7.2 Change in Circumstance. Buyer shall notify Seller of the
discovery by Buyer that any Representation or Warranty of Buyer contained in
this Agreement is or becomes or will be untrue on the Closing Date.
ARTICLE VIII.
CONDITIONS PRECEDENT TO THE OBLIGATIONS OF BUYER
The obligations of Buyer to be performed at the Closing are subject to
the fulfillment (or waiver by the Buyer in its sole discretion), before or at
the Closing, of each of the following conditions:
8.1 Representations and Warranties. The Representations and
Warranties of Seller as set forth in this Agreement shall be true and correct in
all material respects at and as of the Closing, as though made at and as of the
Closing; and Seller shall have performed and complied with in all material
respects all covenants and agreements required to be performed and satisfied by
it at or prior to the Closing.
8.2 Consents. All consents and approvals required to be obtained for
the assignment of the Properties to Buyer, except for those consents and/or
approvals in connection with the sale or conveyance of oil and gas leases or
xxxxx, or interests therein, that are customarily obtained subsequent to such
assignment or conveyance, shall have been obtained, and all preferential
purchase rights arising in connection with the assignment of the Properties to
Buyer shall have been waived, shall have expired without being timely exercised,
or shall have been timely exercised such that the affected Properties will be
excluded from the Properties to be conveyed by Seller to Buyer, together with an
appropriate downward adjustment of the Purchase Price in accordance with the
provisions of Section 3(b)(5) hereof.
10
8.3 Interest Conveyed. The Seller shall convey to Buyer at the
Closing interests in each Property representing Defensible Title (as defined in
Section 19.4 hereof).
8.4 No Litigation. Except as may be set forth on Exhibit "C-6"

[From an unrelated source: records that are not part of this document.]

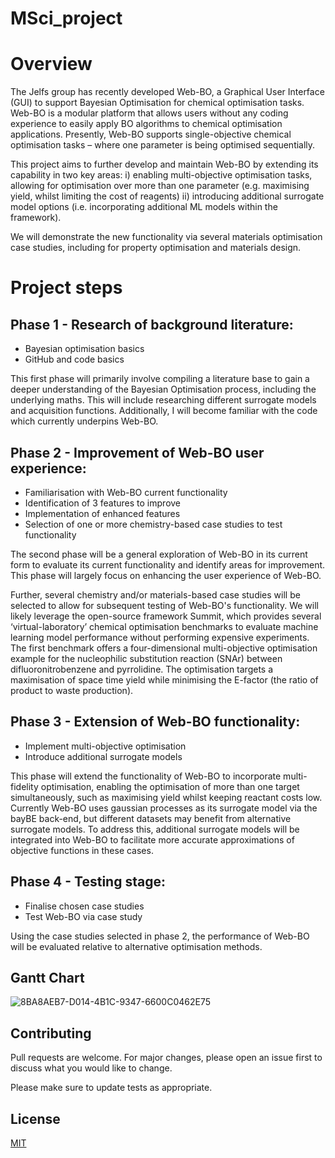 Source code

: # MSci_project

# Overview

The Jelfs group has recently developed Web-BO, a Graphical User Interface (GUI) to support Bayesian Optimisation for chemical optimisation tasks. Web-BO is a modular platform that allows users without any coding experience to easily apply BO algorithms to chemical optimisation applications. Presently, Web-BO supports single-objective chemical optimisation tasks – where one parameter is being optimised sequentially.

This project aims to further develop and maintain Web-BO by extending its capability in two key areas: i) enabling multi-objective optimisation tasks, allowing for optimisation over more than one parameter (e.g. maximising yield, whilst limiting the cost of reagents) ii) introducing additional surrogate model options (i.e. incorporating additional ML models within the framework). 

We will demonstrate the new functionality via several materials optimisation case studies, including for property optimisation and materials design.

# Project steps
## Phase 1 - Research of background literature:
   * Bayesian optimisation basics
   * GitHub and code basics

This first phase will primarily involve compiling a literature base to gain a deeper understanding of the  Bayesian Optimisation process, including the underlying maths. This will include researching different surrogate models and acquisition functions. Additionally, I will become familiar with the code which currently underpins Web-BO.

## Phase 2 - Improvement of Web-BO user experience:
   * Familiarisation with Web-BO current functionality
   * Identification of 3 features to improve
   * Implementation of enhanced features
   * Selection of one or more chemistry-based case studies to test functionality

The second phase will be a general exploration of Web-BO in its current form to evaluate its current functionality and identify areas for improvement. This phase will largely focus on enhancing the user experience of Web-BO.

Further, several chemistry and/or materials-based case studies will be selected to allow for subsequent testing of Web-BO's functionality. We will likely leverage the open-source framework Summit,  which provides several ‘virtual-laboratory’ chemical optimisation benchmarks to evaluate machine learning model performance without performing expensive experiments. The first benchmark offers a four-dimensional multi-objective optimisation example for the nucleophilic substitution reaction (SNAr) between difluoronitrobenzene and pyrrolidine. The optimisation targets a maximisation of space time yield while minimising the E-factor (the ratio of product to waste production).

## Phase 3 - Extension of Web-BO functionality:
   * Implement multi-objective optimisation
   * Introduce additional surrogate models

This phase will extend the functionality of Web-BO to incorporate multi-fidelity optimisation, enabling the optimisation of more than one target simultaneously, such as maximising yield whilst keeping reactant costs low. Currently Web-BO uses gaussian processes as its surrogate model via the bayBE back-end, but different datasets may benefit from alternative surrogate models. To address this, additional surrogate models will be integrated into Web-BO to facilitate more accurate approximations of objective functions in these cases.

## Phase 4 - Testing stage:
   * Finalise chosen case studies
   * Test Web-BO via case study

Using the case studies selected in phase 2, the performance of Web-BO will be evaluated relative to alternative optimisation methods.  

## Gantt Chart

![8BA8AEB7-D014-4B1C-9347-6600C0462E75](https://github.com/user-attachments/assets/9b85a61e-a444-4897-8f0e-ddc64d51118e)


## Contributing

Pull requests are welcome. For major changes, please open an issue first
to discuss what you would like to change.

Please make sure to update tests as appropriate.

## License

[MIT](https://choosealicense.com/licenses/mit/)
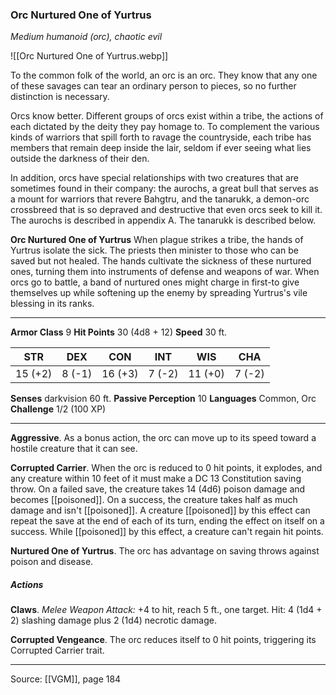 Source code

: ### Orc Nurtured One of Yurtrus
_Medium humanoid (orc), chaotic evil_

![[Orc Nurtured One of Yurtrus.webp]]

To the common folk of the world, an orc is an orc. They know that any one of these savages can tear an ordinary person to pieces, so no further distinction is necessary.

Orcs know better. Different groups of orcs exist within a tribe, the actions of each dictated by the deity they pay homage to. To complement the various kinds of warriors that spill forth to ravage the countryside, each tribe has members that remain deep inside the lair, seldom if ever seeing what lies outside the darkness of their den.

In addition, orcs have special relationships with two creatures that are sometimes found in their company: the aurochs, a great bull that serves as a mount for warriors that revere Bahgtru, and the tanarukk, a demon-orc crossbreed that is so depraved and destructive that even orcs seek to kill it. The aurochs is described in appendix A. The tanarukk is described below.


**Orc Nurtured One of Yurtrus** When plague strikes a tribe, the hands of Yurtrus isolate the sick. The priests then minister to those who can be saved but not healed. The hands cultivate the sickness of these nurtured ones, turning them into instruments of defense and weapons of war. When orcs go to battle, a band of nurtured ones might charge in first-to give themselves up while softening up the enemy by spreading Yurtrus's vile blessing in its ranks.






---

**Armor Class** 9
**Hit Points** 30 (4d8 + 12)
**Speed** 30 ft.

| STR     | DEX     | CON     | INT     | WIS     | CHA     |
|---------|---------|---------|---------|---------|---------|
| 15 (+2) | 8 (-1) | 16 (+3) | 7 (-2) | 11 (+0) | 7 (-2) |

**Senses** darkvision 60 ft.
**Passive Perception** 10
**Languages** Common, Orc
**Challenge** 1/2 (100 XP)

---

**Aggressive**. As a bonus action, the orc can move up to its speed toward a hostile creature that it can see.

**Corrupted Carrier**. When the orc is reduced to 0 hit points, it explodes, and any creature within 10 feet of it must make a DC 13 Constitution saving throw. On a failed save, the creature takes 14 (4d6) poison damage and becomes [[poisoned]]. On a success, the creature takes half as much damage and isn't [[poisoned]]. A creature [[poisoned]] by this effect can repeat the save at the end of each of its turn, ending the effect on itself on a success. While [[poisoned]] by this effect, a creature can't regain hit points.

**Nurtured One of Yurtrus**. The orc has advantage on saving throws against poison and disease.

##### Actions
**Claws**. _Melee Weapon Attack:_ +4 to hit, reach 5 ft., one target. Hit: 4 (1d4 + 2) slashing damage plus 2 (1d4) necrotic damage.

**Corrupted Vengeance**. The orc reduces itself to 0 hit points, triggering its Corrupted Carrier trait.


---

Source: [[VGM]], page 184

hereto, there shall be no suits, actions or other proceedings pending or
threatened to enjoin the consummation of the transactions contemplated by this
Agreement or seeking substantial damages against Seller in connection therewith.
8.5 Title Adjustment. There shall not exist at the Closing any
uncured Title Defects (as defined in Section 19.10 hereof), unless adjustments
therefor have been made pursuant to the further terms hereof. Buyer shall notify
Seller in writing of any Title Defects not less than fifteen (15) days prior to
Closing. Seller shall have seven (7) days after receipt of notice to either (i)
cure or remove such Title Defect, (ii) adjust the Purchase Price by reason of
such defect(s) in the manner provided for in Section 3(b)(5) above, or (iii)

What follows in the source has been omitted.